Sunday, February 28, 2010

2010 Beerdrinker of the Year - Bill Howell

Bill Howell of Sterling, Alaska was anointed 2010 Beerdrinker of the Year at yesterday’s National Finals held in the Mercantile Room of the Wynkoop Brewery. All three finalists (the other two being Phil Farrell of Cumming, Georgia and Logan Perkins of Denver, Colorado) proved that they were more than worthy to be on the national stage with their deep knowledge of all things related to beer. Bill used a combination of wit, knowledge, passion, and a strong commitment to improve the beer culture in the remote Kenai Peninsula community to edge out the competition.

As the winner Bill will receive, among other things, $250 to spend at his home pub (St. Elias Brewing Company in Soldotna, Alaska), a beer brewed in his honor by the Wynkoop for next year’s competition, free beer for life at the Wynkoop Brewery, and worldwide recognition. It is always tough to not win, but Phil and Logan should be very proud of their performance too. Both were entertaining and exhibited great beer passion and knowledge. I really enjoyed spending the weekend with all three of the finalists.
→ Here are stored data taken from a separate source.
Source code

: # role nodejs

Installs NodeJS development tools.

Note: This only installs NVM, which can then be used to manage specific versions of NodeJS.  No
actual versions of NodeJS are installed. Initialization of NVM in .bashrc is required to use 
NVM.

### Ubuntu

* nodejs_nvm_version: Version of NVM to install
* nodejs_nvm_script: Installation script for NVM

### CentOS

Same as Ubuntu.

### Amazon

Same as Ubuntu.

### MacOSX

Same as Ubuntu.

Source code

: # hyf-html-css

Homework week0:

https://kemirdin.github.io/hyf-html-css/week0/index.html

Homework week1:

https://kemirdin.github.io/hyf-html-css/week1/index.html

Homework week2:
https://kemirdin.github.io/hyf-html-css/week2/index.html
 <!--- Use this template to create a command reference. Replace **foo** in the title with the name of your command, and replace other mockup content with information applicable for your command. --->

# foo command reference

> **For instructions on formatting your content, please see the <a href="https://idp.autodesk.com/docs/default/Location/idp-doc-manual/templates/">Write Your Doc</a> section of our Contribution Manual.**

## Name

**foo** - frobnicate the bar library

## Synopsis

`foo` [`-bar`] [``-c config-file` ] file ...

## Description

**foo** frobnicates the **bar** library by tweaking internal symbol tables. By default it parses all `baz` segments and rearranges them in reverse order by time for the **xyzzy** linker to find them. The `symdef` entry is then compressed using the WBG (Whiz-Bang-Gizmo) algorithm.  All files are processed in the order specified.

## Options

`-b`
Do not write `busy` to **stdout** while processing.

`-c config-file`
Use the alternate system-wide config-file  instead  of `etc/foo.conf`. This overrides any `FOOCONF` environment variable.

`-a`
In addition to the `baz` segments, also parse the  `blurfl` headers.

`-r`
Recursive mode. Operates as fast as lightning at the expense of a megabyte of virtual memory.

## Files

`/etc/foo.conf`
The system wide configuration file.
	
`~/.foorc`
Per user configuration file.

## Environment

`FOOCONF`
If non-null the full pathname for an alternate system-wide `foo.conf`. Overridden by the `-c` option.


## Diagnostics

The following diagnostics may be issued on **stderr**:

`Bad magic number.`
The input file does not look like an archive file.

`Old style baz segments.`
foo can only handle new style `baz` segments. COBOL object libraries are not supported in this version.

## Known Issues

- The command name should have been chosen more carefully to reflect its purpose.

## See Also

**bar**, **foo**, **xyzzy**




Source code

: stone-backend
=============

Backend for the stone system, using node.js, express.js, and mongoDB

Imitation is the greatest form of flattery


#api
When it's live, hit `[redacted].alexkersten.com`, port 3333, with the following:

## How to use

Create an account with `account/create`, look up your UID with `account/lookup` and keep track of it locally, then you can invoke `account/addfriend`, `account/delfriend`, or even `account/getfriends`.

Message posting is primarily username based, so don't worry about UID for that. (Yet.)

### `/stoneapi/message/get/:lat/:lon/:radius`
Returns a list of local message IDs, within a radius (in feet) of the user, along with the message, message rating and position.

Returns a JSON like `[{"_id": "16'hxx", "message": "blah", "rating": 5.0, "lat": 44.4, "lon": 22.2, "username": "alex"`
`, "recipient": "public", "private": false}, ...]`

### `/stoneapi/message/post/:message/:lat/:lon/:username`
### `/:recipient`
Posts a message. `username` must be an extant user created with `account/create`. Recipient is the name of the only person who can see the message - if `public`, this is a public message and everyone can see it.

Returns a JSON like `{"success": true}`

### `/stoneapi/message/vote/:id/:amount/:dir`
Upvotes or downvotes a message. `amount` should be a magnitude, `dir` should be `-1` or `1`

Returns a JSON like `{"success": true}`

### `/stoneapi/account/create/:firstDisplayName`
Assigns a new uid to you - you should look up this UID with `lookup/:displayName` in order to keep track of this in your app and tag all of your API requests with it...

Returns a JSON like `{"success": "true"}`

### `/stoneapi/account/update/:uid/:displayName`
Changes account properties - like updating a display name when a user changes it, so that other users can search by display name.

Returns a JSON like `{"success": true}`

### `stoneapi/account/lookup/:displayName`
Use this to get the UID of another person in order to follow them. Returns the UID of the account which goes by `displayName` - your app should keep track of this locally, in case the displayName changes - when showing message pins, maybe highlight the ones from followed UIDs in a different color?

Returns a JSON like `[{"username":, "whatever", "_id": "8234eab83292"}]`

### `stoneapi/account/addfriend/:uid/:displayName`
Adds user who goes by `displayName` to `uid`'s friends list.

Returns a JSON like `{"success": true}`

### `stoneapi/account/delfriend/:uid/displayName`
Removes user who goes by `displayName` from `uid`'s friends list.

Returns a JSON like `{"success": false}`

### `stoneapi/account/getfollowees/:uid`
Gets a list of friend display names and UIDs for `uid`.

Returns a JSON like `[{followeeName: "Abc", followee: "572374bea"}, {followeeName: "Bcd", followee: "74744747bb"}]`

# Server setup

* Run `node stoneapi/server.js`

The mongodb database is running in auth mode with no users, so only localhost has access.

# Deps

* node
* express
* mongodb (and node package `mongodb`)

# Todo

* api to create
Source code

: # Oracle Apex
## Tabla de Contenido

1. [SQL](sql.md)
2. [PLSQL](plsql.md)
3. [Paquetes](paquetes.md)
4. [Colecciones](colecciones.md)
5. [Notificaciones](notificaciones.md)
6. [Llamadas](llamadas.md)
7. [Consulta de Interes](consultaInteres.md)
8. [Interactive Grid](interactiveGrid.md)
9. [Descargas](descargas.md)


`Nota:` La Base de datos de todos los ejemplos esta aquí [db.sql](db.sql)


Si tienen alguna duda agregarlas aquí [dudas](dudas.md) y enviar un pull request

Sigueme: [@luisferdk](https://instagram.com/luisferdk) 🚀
This year was much less nerve racking for me than last year. Driving in from Golden to Denver with Joycelyn for the finals, all I could think of is how much of a mess I was last year. I’m relieved that I won last year on my first attempt in the Finals, and that I don’t have to be a contestant again. This year I was one of the six judges and did my best to help make the competition fun, educational, and tried to ask relevant questions. It was fun being on the other side with such a prestigious panel. (The other five judges were Andy Brown, Wynkoop Head Brewer, Jill Redding, Brewer’s Association, Tom Ciccateri, 2005 winner, Jamie Magee, Yankee Brewing News, and Rich Grant, Visit Denver.) Keep an eye out for more photos and footage of the competition that will come out in the next few days. Beertap TV was back this year filming, the Wynkoop will soon put out a press release, and there were a number of other press organizations in attendance covering the event. And once again, congratulations Bill!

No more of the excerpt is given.